Work item —
Every line of the data is to be output verbatim.

Extracted data —

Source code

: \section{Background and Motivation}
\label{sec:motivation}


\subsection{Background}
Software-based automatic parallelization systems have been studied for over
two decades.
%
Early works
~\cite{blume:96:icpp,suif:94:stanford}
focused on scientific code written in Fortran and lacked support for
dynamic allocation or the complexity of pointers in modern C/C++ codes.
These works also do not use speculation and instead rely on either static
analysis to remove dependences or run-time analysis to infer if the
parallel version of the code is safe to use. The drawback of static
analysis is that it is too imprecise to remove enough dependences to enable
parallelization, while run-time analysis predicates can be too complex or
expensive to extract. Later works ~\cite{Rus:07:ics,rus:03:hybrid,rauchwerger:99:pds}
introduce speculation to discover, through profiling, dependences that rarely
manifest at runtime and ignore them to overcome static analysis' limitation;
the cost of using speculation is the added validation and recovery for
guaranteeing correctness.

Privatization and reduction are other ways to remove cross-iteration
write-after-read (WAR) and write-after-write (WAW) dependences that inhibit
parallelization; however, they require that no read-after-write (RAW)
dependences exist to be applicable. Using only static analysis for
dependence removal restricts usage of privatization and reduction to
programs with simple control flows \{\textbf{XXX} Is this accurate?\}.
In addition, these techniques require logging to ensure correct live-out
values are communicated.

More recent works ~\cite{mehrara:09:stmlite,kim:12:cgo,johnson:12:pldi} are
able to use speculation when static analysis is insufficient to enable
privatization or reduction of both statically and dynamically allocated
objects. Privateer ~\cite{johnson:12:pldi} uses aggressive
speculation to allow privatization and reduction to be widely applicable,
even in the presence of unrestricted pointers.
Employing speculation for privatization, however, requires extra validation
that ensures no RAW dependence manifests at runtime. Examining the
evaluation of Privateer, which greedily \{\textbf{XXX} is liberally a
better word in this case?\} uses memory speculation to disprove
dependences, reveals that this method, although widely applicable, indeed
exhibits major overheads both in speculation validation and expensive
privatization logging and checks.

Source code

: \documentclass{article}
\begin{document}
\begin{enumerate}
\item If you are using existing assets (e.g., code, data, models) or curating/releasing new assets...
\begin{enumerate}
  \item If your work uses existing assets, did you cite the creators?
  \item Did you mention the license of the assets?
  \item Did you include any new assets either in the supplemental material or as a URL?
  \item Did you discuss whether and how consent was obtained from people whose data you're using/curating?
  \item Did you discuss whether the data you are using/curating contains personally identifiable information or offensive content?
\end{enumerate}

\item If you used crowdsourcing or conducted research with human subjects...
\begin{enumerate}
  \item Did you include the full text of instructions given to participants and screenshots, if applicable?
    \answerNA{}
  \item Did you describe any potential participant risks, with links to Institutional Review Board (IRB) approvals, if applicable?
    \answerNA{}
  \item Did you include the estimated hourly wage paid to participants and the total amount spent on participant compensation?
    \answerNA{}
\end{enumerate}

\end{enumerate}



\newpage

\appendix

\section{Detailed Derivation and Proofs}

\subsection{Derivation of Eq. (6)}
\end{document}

Response to the exercise —
Source code

: \section{Background and Motivation}
\label{sec:motivation}


\subsection{Background}
Software-based automatic parallelization systems have been studied for over
two decades.
%
Early works
~\cite{blume:96:icpp,suif:94:stanford}
focused on scientific code written in Fortran and lacked support for
dynamic allocation or the complexity of pointers in modern C/C++ codes.
These works also do not use speculation and instead rely on either static
analysis to remove dependences or run-time analysis to infer if the
parallel version of the code is safe to use. The drawback of static
analysis is that it is too imprecise to remove enough dependences to enable
parallelization, while run-time analysis predicates can be too complex or
expensive to extract. Later works ~\cite{Rus:07:ics,rus:03:hybrid,rauchwerger:99:pds}
introduce speculation to discover, through profiling, dependences that rarely
manifest at runtime and ignore them to overcome static analysis' limitation;
the cost of using speculation is the added validation and recovery for
guaranteeing correctness.

Privatization and reduction are other ways to remove cross-iteration
write-after-read (WAR) and write-after-write (WAW) dependences that inhibit
parallelization; however, they require that no read-after-write (RAW)
dependences exist to be applicable. Using only static analysis for
dependence removal restricts usage of privatization and reduction to
programs with simple control flows \{\textbf{XXX} Is this accurate?\}.
In addition, these techniques require logging to ensure correct live-out
values are communicated.

More recent works ~\cite{mehrara:09:stmlite,kim:12:cgo,johnson:12:pldi} are
able to use speculation when static analysis is insufficient to enable
privatization or reduction of both statically and dynamically allocated
objects. Privateer ~\cite{johnson:12:pldi} uses aggressive
speculation to allow privatization and reduction to be widely applicable,
even in the presence of unrestricted pointers.
Employing speculation for privatization, however, requires extra validation
that ensures no RAW dependence manifests at runtime. Examining the
evaluation of Privateer, which greedily \{\textbf{XXX} is liberally a
better word in this case?\} uses memory speculation to disprove
dependences, reveals that this method, although widely applicable, indeed
exhibits major overheads both in speculation validation and expensive
privatization logging and checks.

Source code

: \documentclass{article}
\begin{document}
\begin{enumerate}
\item If you are using existing assets (e.g., code, data, models) or curating/releasing new assets...
\begin{enumerate}
  \item If your work uses existing assets, did you cite the creators?
  \item Did you mention the license of the assets?
  \item Did you include any new assets either in the supplemental material or as a URL?
  \item Did you discuss whether and how consent was obtained from people whose data you're using/curating?
  \item Did you discuss whether the data you are using/curating contains personally identifiable information or offensive content?
\end{enumerate}

\item If you used crowdsourcing or conducted research with human subjects...
\begin{enumerate}
  \item Did you include the full text of instructions given to participants and screenshots, if applicable?
    \answerNA{}
  \item Did you describe any potential participant risks, with links to Institutional Review Board (IRB) approvals, if applicable?
    \answerNA{}
  \item Did you include the estimated hourly wage paid to participants and the total amount spent on participant compensation?
    \answerNA{}
\end{enumerate}

\end{enumerate}



\newpage

\appendix

\section{Detailed Derivation and Proofs}

\subsection{Derivation of Eq. (6)}
\end{document}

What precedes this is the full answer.